Real-Time Analytics Platform Low-Level Design

Requirements

  • Ingest billions of events per day (page views, clicks, transactions, errors)
  • Support real-time dashboards with <10 second lag
  • Support ad-hoc historical queries (e.g., weekly active users, funnel analysis)
  • 1M events/second at peak

Lambda Architecture

Events → Kafka → Stream Layer  → Real-time serving layer (Druid/Redis)
                             → Batch Layer    → Historical DWH (BigQuery/Snowflake)
                                              → Serving layer (materialized views)

Lambda architecture: stream layer for real-time (last 24h), batch layer for historical (all-time). Kappa architecture alternative: process everything through the stream layer with long retention Kafka. Simpler to operate but requires streaming SQL for complex aggregations.

Event Ingestion

Event(event_id UUID, event_type, user_id, session_id, properties JSON,
      client_timestamp, server_timestamp, app_version, platform)

Client SDKs batch events locally (10 events or 5 seconds, whichever first) and send to the Collector API. Collector validates, enriches (add server_timestamp, geolocation from IP, device type from user-agent), and publishes to Kafka. Return 200 immediately — no processing in the hot path. Client SDK uses exponential backoff retry on failure. Kafka topic partitioned by user_id for ordered per-user processing.

Stream Processing (Flink / Kafka Streams)

Real-time aggregations computed on the stream:

  • Windowed counts: COUNT events per (event_type, 1-minute window). Write to Druid or ClickHouse.
  • Unique users: HyperLogLog approximation (Redis PFADD per (event_type, hour)) for distinct user counts without storing all user IDs.
  • Funnel steps: sessionization — group events by session_id within a 30-minute window. For each session, track which funnel steps were completed.
  • Anomaly detection: compare current metric against rolling average; alert on >3 standard deviation deviation.

Real-Time Serving (Druid / ClickHouse)

Druid: append-only columnar database optimized for time-series aggregation queries. Ingests from Kafka in real time, serves sub-second GROUP BY queries on billions of rows. Schema: timestamp, dimensions (event_type, platform, country), metrics (count, sum, cardinality). Query: SELECT COUNT(*) FROM events WHERE __time BETWEEN NOW()-1h AND NOW() AND event_type=’page_view’ GROUP BY platform.

ClickHouse: similar but simpler to operate. MergeTree engine, columnar storage, vectorized query execution. Excellent for ad-hoc analytics queries.

Batch Processing (Data Warehouse)

Kafka → S3 (raw event archive, Parquet format, partitioned by date) → Spark/dbt → BigQuery/Snowflake. Batch jobs run hourly. Produce: daily active users (DAU), weekly active users (WAU), retention cohorts, conversion funnels, revenue attribution. These require complex joins and multi-day windows not suited for streaming. Results stored in DWH tables, queryable by data analysts via SQL and BI tools (Looker, Superset).

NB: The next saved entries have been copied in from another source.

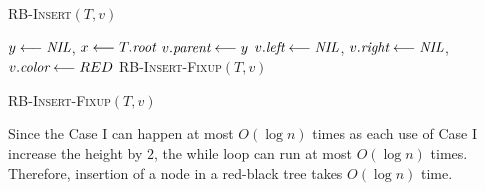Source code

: \begin{minipage}{0.46\textwidth}
	\begin{algorithm}[H]
		\caption{\textsc{RB-Insert}$(T,v)$}
		\DontPrintSemicolon
		$y\longleftarrow \emph{NIL}$, $x\longleftarrow T.\emph{root}$\;
		$v.\emph{parent}\longleftarrow y$\;
		$v.\emph{left}\longleftarrow \emph{NIL}$,
		$v.\emph{right}\longleftarrow \emph{NIL}$, $v.\emph{color}\longleftarrow RED$\;
		\textsc{RB-Insert-Fixup}$(T,v)$\;
	\end{algorithm}
\end{minipage}\hfill
\begin{minipage}{0.5\textwidth}
	\begin{algorithm}[H]
		\caption{\textsc{RB-Insert-Fixup}$(T,v)$}
		\DontPrintSemicolon
	\end{algorithm}
\end{minipage}
\parinn

Since the Case I can happen at most $O(\log n)$ times as each use of Case I increase the height by $2$, the while loop can run at most $O(\log n)$ times. Therefore, insertion of a node in a red-black tree takes $O(\log n)$ time.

HyperLogLog for Unique User Counts

Exact distinct counts require storing all user IDs — O(n) memory. HyperLogLog (HLL) approximates distinct counts with ~1% error using O(log log n) memory. Redis PFADD adds elements to an HLL sketch; PFCOUNT returns the approximate cardinality. PFMERGE combines sketches (for combining hourly → daily). Use HLL for: daily active users, weekly active users, unique visitors per page. When exact counts are required (billing), use a bitmap (Redis BITSET) for known user ID ranges.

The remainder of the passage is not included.